De meeste kerken zijn wat terughoudend om wetenschappers toegang te verlenen tot hun relieken. Ook De Kruijf mocht niet zomaar de reliekschat van de Gertrudiskathedraal onderzoeken. „Ik heb eerst het vertrouwen van de pastoor en de plebaan moeten winnen. Toen kreeg ik toestemming.”
De Kruijf sloot zich twee dagen per week, vier maanden lang, op in een kamer in de Gertrudiskerk. Ze pakte alle relieken voorzichtig uit hun omhulsels, fotografeerde en beschreef ze. Van volledige schedels en dijbeenderen tot flintertjes botgruis, stof en textiel.
De Amsterdamse promovenda ontdekte dat de kerkschat relieken bevat van ongeveer 320 verschillende personen en locaties. Het Heilige Land was een belangrijke leverancier: stukken steen van de plaats waar de engelen het ”Gloria in excelsis Deo” zongen, maar ook het gruis van de bloedakker die de hogepriesters kochten van het geld dat Judas Iskariot kwam teruggeven. De meeste relieken zijn overblijfselen van heiligen die de marteldood stierven.
De nieuwste trend binnen het reliekonderzoek is de wetenschappelijke benadering van het organisch materiaal. Op verzoek van De Kruijf bepaalden medewerkers van het Koninklijk Instituut voor het Kunstpatrimonium in Brussel via koolstofonderzoek de ouderdom van negen objecten uit de Utrechtse schat. Zo namen ze een monster van de schedel van een van de „elfduizend maagden” die in de vijfde eeuw de marteldood vonden. Daaruit bleek dat dit reliek met 95,4 procent waarschijnlijkheid gedateerd kan worden tussen 1165 en 1265.
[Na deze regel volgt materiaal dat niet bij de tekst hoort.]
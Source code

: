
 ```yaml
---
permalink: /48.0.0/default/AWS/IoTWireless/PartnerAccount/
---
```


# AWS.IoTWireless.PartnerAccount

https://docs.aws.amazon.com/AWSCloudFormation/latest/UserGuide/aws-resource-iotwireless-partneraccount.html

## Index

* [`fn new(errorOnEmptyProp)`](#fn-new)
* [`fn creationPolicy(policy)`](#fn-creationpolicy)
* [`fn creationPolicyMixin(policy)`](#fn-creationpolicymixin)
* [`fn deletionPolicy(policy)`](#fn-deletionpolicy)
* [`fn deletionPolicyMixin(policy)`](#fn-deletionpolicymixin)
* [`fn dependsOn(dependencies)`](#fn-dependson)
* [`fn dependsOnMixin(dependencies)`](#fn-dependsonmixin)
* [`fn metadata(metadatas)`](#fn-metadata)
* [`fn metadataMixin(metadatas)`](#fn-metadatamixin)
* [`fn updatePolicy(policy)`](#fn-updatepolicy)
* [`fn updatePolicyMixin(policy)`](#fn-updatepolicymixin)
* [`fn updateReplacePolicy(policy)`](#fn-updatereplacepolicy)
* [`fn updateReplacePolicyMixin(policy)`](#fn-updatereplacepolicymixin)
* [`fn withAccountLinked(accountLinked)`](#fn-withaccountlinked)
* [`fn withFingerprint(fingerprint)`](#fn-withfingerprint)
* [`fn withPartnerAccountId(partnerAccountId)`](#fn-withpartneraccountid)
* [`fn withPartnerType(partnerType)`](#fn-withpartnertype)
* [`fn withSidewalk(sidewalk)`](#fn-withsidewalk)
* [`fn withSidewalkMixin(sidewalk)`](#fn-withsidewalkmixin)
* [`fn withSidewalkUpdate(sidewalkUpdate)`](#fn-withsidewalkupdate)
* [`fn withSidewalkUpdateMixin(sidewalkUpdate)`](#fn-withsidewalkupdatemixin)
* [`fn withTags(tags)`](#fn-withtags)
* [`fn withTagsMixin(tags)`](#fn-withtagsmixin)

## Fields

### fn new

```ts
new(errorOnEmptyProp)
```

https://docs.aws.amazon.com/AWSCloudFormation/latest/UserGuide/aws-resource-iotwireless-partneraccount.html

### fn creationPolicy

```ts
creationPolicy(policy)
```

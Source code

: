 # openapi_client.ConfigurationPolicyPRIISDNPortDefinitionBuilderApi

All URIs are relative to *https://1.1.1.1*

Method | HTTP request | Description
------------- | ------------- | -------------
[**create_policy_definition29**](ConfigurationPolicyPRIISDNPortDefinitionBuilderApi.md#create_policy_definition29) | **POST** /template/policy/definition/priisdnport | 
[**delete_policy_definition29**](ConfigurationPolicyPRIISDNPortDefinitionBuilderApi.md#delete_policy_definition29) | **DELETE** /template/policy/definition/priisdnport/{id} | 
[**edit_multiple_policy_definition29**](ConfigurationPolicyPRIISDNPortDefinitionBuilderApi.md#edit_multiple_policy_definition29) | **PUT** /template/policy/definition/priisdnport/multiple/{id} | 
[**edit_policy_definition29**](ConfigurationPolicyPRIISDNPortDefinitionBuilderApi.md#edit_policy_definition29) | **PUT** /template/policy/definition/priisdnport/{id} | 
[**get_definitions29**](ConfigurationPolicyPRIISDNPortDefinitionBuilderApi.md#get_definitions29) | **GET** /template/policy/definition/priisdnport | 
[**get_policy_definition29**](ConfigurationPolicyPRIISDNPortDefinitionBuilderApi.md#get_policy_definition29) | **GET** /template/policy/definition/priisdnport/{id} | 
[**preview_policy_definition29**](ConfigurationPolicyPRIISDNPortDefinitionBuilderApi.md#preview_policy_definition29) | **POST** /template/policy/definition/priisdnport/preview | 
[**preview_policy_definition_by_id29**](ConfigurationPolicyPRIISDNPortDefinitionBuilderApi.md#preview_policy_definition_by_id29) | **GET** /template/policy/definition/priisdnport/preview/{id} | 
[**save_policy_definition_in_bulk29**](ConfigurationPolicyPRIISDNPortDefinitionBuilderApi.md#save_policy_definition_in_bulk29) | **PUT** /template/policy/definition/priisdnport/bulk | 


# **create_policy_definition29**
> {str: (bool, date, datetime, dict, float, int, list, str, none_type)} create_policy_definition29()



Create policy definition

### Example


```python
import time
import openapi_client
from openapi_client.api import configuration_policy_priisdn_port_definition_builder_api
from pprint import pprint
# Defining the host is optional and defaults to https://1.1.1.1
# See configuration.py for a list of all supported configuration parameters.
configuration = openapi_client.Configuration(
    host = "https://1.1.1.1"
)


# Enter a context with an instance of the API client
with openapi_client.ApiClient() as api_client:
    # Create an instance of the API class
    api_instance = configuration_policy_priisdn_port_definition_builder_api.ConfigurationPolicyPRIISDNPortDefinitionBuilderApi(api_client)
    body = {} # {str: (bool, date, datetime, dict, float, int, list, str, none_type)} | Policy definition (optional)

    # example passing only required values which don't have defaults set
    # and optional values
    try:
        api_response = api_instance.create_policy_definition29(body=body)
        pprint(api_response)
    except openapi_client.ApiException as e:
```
Wat levert dit soort onderzoek op? „In religieus opzicht niets”, zegt De Kruijf, „maar wetenschappelijk wel. Zeker 90 procent van de relieken blijkt niet echt te zijn, iets wat rooms-katholieken overigens ook wel weten. Maar het gelóóf in de relieken was wel werkelijkheid. Anders was er niet zo veel moeite gedaan om ze tijdens de Reformatie in veiligheid te brengen.”
Volgens De Kruijf bevinden er zich in andere Nederlandse kerken en kloosters nog talloze middeleeuwse relieken. „Waarschijnlijk zullen zij niet te vergelijken zijn met de Utrechtse schat, maar ze kunnen wel waardevolle puzzelstukjes in het totaalbeeld van reliekverering in de Nederlanden vormen.”
Correctie 13-4-2011
De overblijfselen van het ambtsgewaad van paus Johannes Paulus II werden niet verkocht, maar op ansichtkaarten geplakt en gratis verstrekt aan de eerste 100.000 geïnteresseerden.